Why the 2012 election could all come down to Florida

This is the cover story in the Dec. 19 weekly edition of The Christian Science Monitor
Nancy Stahl illustration















It's a sunny Saturday in Cambier Park, the heart of Naples, on Florida's west coast, and local tea party activists are doing something unusual: They're holding a Thanksgiving food drive to benefit a local homeless shelter and food pantry.



The red-meat rhetoric is on hold. American flags abound amid swaying palm trees. "Gratitude not attitude," a sign says. That holiday spirit is what drew in Adam Sandy, who had never attended a tea party event before.

"I felt the tea party was too polarizing," says Mr.

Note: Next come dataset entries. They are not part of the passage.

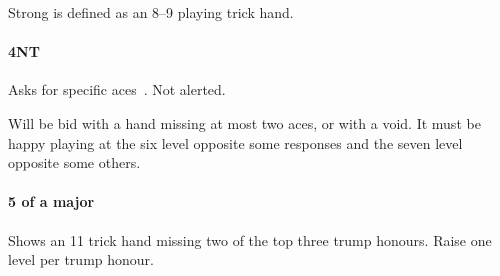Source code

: Strong is defined as an 8--9 playing trick hand.

\paragraph{4NT}

Asks for specific aces~. Not alerted.

Will be bid with a hand missing at most two aces, or with a void. It must be happy playing at the six level opposite some responses and the seven level opposite some others.

\paragraph{5 of a major}

Shows an 11 trick hand missing two of the top three trump honours. Raise one level per trump honour.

Sandy, who came with his tea partyer brother and a shopping bag full of food to donate. "It's good they're doing something positive."

Sandy is probably a rarity among the roughly 200 people here – an Obama voter in 2008. He says, even as a registered Republican, he could still vote to reelect President Obama next year. But for now, he likes libertarian Rep. Ron Paul (R) of Texas in the Florida Republican primary on Jan. 31. He supported Mr. Obama in 2008 because of his "message of unity" and his promise of economic solutions, but now he thinks "maybe we don't need government to create jobs."

And while Sandy is part of a cohort that leans Democratic – he's young (age 26) and college-educated – he's also unemployed and owes $30,000 in student loans. So he's just the kind of young voter the Republicans believe they can win next year on their way to retaking Florida, where unemployment remains high – 10.3 percent in October – and the home foreclosure rate is among the highest in the country. In 2008, Obama won Florida by fewer than three percentage points.

Welcome to the biggest, most diverse battleground state in presidential politics, where every demographic group and, lest we forget, every vote matters. It's been 11 years since the days of "hanging chads" and Bush versus Gore, when the Republican governor of Texas and the Democratic vice president came closer to an exact tie in the final deciding state than anyone dreamed possible.

In 2012, Florida will be a more valuable prize than ever. This time, 29 electoral votes are at stake, up from 25 in 2000, of the 270 needed for victory. For the Republican nominee, Florida is a must-win – thus the choice of Tampa for the GOP convention next August. For Obama, winning without Florida will be difficult but doable. He has electoral votes to burn from the 365 he won in '08.

For political junkies, Florida is a double paradise – a swing state in the general election and potential kingmaker with its early Republican primary. In 2008, Sunshine State Republicans dealt former Massachusetts Gov. Mitt Romney a mortal blow when they voted for Arizona Sen. John McCain, the eventual nominee, in their primary.

Nearly four years later, former House Speaker Newt Gingrich has burst forth into a commanding lead in polls of Florida Republicans – threatening to dash Mr. Romney's hopes once again. But talk to Florida tea partyers, who remain well organized around the state, and they're more animated by the prospect of defeating Obama than by coalescing around any one candidate.

"I'm for anybody but Obama – anybody who's for limited government," says Vinny Iannuzzi, who owns a pool maintenance company in Naples and is a tea party regular.